## TASK DESCRIPTION
From the data below, return all lines holding the string "import".

## LISTED ENTRIES
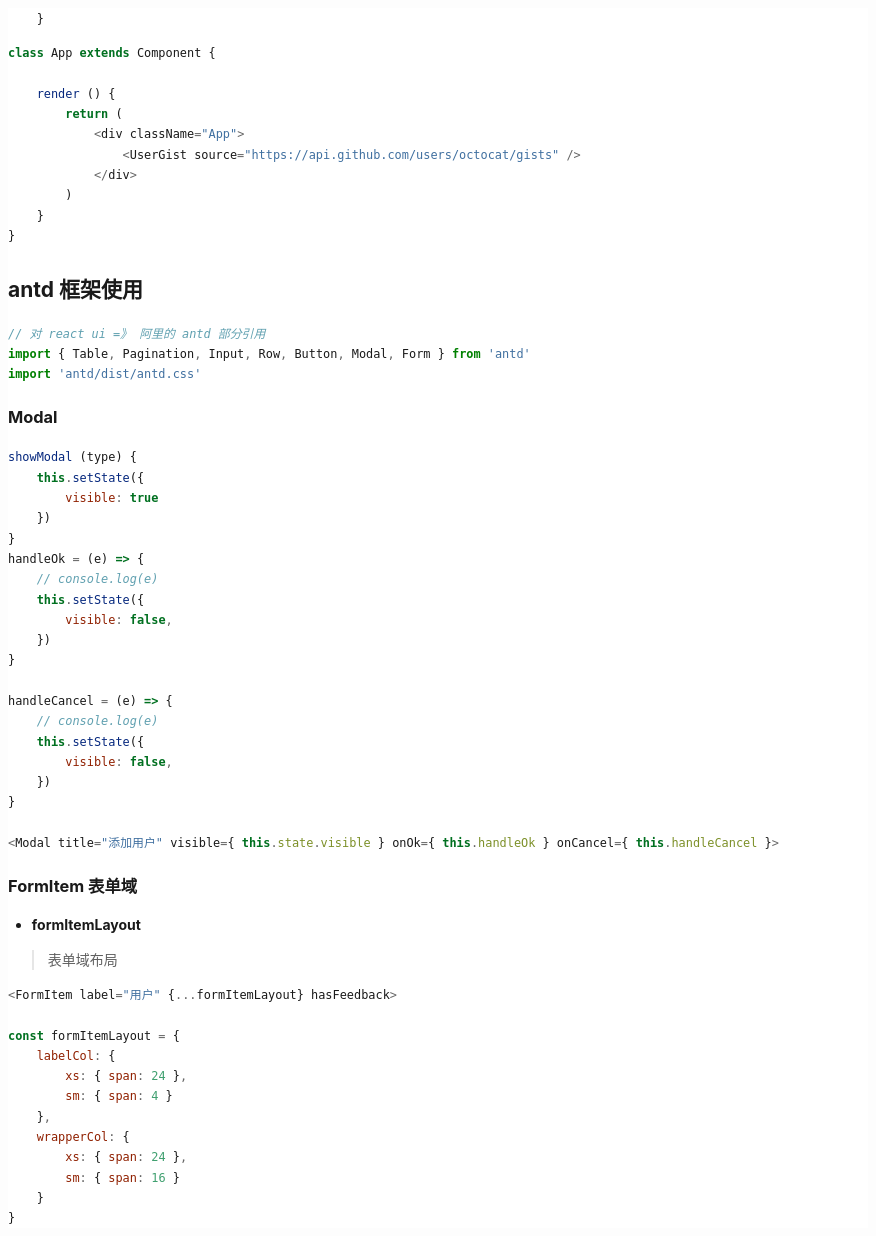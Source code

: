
 ```js
    }
```

```js
class App extends Component {

    render () {
        return (
            <div className="App">
                <UserGist source="https://api.github.com/users/octocat/gists" />
            </div>
        )
    }
}
```

## antd 框架使用
```js
// 对 react ui =》 阿里的 antd 部分引用
import { Table, Pagination, Input, Row, Button, Modal, Form } from 'antd'
import 'antd/dist/antd.css'
```
### Modal
```js
showModal (type) {
    this.setState({
        visible: true
    })
}
handleOk = (e) => {
    // console.log(e)
    this.setState({
        visible: false,
    })
}
    
handleCancel = (e) => {
    // console.log(e)
    this.setState({
        visible: false,
    })
}

<Modal title="添加用户" visible={ this.state.visible } onOk={ this.handleOk } onCancel={ this.handleCancel }>
```

### FormItem 表单域
- **formItemLayout**
> 表单域布局
```js
<FormItem label="用户" {...formItemLayout} hasFeedback>

const formItemLayout = {
    labelCol: {
        xs: { span: 24 },
        sm: { span: 4 }
    },
    wrapperCol: {
        xs: { span: 24 },
        sm: { span: 16 }
    }
}
```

## WRITTEN RESPONSE
import { Table, Pagination, Input, Row, Button, Modal, Form } from 'antd'
import 'antd/dist/antd.css'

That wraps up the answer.